───── RECORDS FOR THE EXERCISE

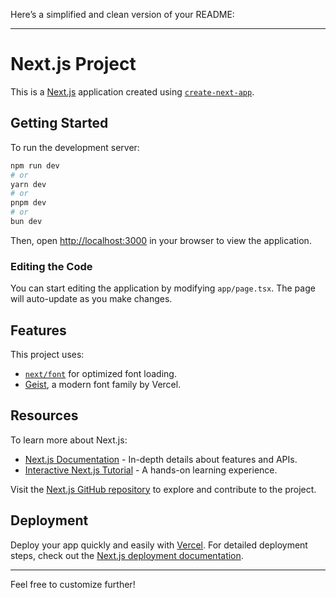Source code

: Here’s a simplified and clean version of your README:

---

# Next.js Project

This is a [Next.js](https://nextjs.org) application created using [`create-next-app`](https://nextjs.org/docs/app/api-reference/cli/create-next-app).

## Getting Started

To run the development server:

```bash
npm run dev
# or
yarn dev
# or
pnpm dev
# or
bun dev
```

Then, open [http://localhost:3000](http://localhost:3000) in your browser to view the application.

### Editing the Code

You can start editing the application by modifying `app/page.tsx`. The page will auto-update as you make changes.

## Features

This project uses:
- [`next/font`](https://nextjs.org/docs/app/building-your-application/optimizing/fonts) for optimized font loading.
- [Geist](https://vercel.com/font), a modern font family by Vercel.

## Resources

To learn more about Next.js:
- [Next.js Documentation](https://nextjs.org/docs) - In-depth details about features and APIs.
- [Interactive Next.js Tutorial](https://nextjs.org/learn) - A hands-on learning experience.

Visit the [Next.js GitHub repository](https://github.com/vercel/next.js) to explore and contribute to the project.

## Deployment

Deploy your app quickly and easily with [Vercel](https://vercel.com/). For detailed deployment steps, check out the [Next.js deployment documentation](https://nextjs.org/docs/app/building-your-application/deploying).

---

Feel free to customize further!
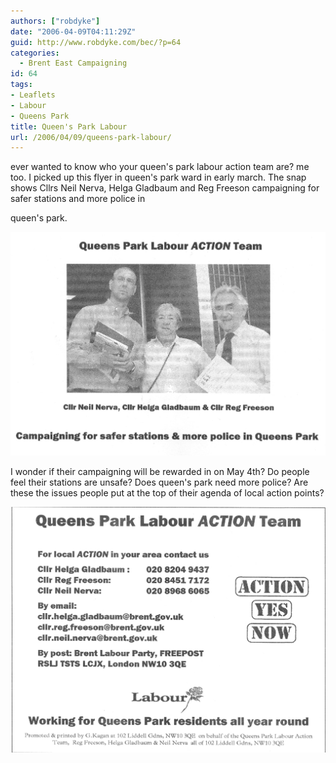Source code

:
 ```yaml
---
authors: ["robdyke"]
date: "2006-04-09T04:11:29Z"
guid: http://www.robdyke.com/bec/?p=64
categories:
  - Brent East Campaigning
id: 64
tags:
- Leaflets
- Labour
- Queens Park
title: Queen's Park Labour
url: /2006/04/09/queens-park-labour/
---
```

ever wanted to know who your queen's park labour action team are? me too. I picked up this flyer in queen's park ward in early march. The snap shows Cllrs Neil Nerva, Helga Gladbaum and Reg Freeson campaigning for safer stations and more police in
  
queen's park.

[<img id="image65" alt="queen's park labour action team" src="/pubfiles/2006/04/scan0014.jpg" />](/pubfiles/2006/04/scan0014.jpg "queen's park labour action team")

I wonder if their campaigning will be rewarded in on May 4th? Do people feel their stations are unsafe? Does queen's park need more police? Are these the issues people put at the top of their agenda of local action points?

[<img alt="queen's park labour action team" id="image66" src="/pubfiles/2006/04/scan0015.jpg" />](/pubfiles/2006/04/scan0015.jpg "queen's park labour action team")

──────────

- EXERCISE DETAILS: Lines holding "stations" in the data above: copy each of them.

- YOUR SOLUTION:
ever wanted to know who your queen's park labour action team are? me too. I picked up this flyer in queen's park ward in early march. The snap shows Cllrs Neil Nerva, Helga Gladbaum and Reg Freeson campaigning for safer stations and more police in
I wonder if their campaigning will be rewarded in on May 4th? Do people feel their stations are unsafe? Does queen's park need more police? Are these the issues people put at the top of their agenda of local action points?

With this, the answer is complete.